DIRECTIONS:
From the data below, return all lines holding the string "Excel".

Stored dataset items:

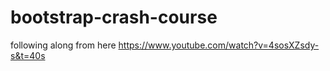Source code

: # bootstrap-crash-course
 following along from here https://www.youtube.com/watch?v=4sosXZsdy-s&t=40s
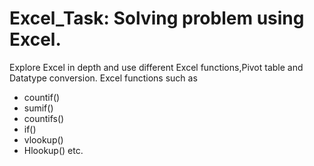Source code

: 
# Excel_Task: Solving problem using Excel.
Explore Excel in depth and use different Excel functions,Pivot table and Datatype conversion.
Excel functions such as     
 - countif()   	 
 - sumif() 
 - countifs() 
 - if() 
 - vlookup() 
 - Hlookup()  etc.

WRITTEN SOLUTION:
# Excel_Task: Solving problem using Excel.
Explore Excel in depth and use different Excel functions,Pivot table and Datatype conversion.
Excel functions such as     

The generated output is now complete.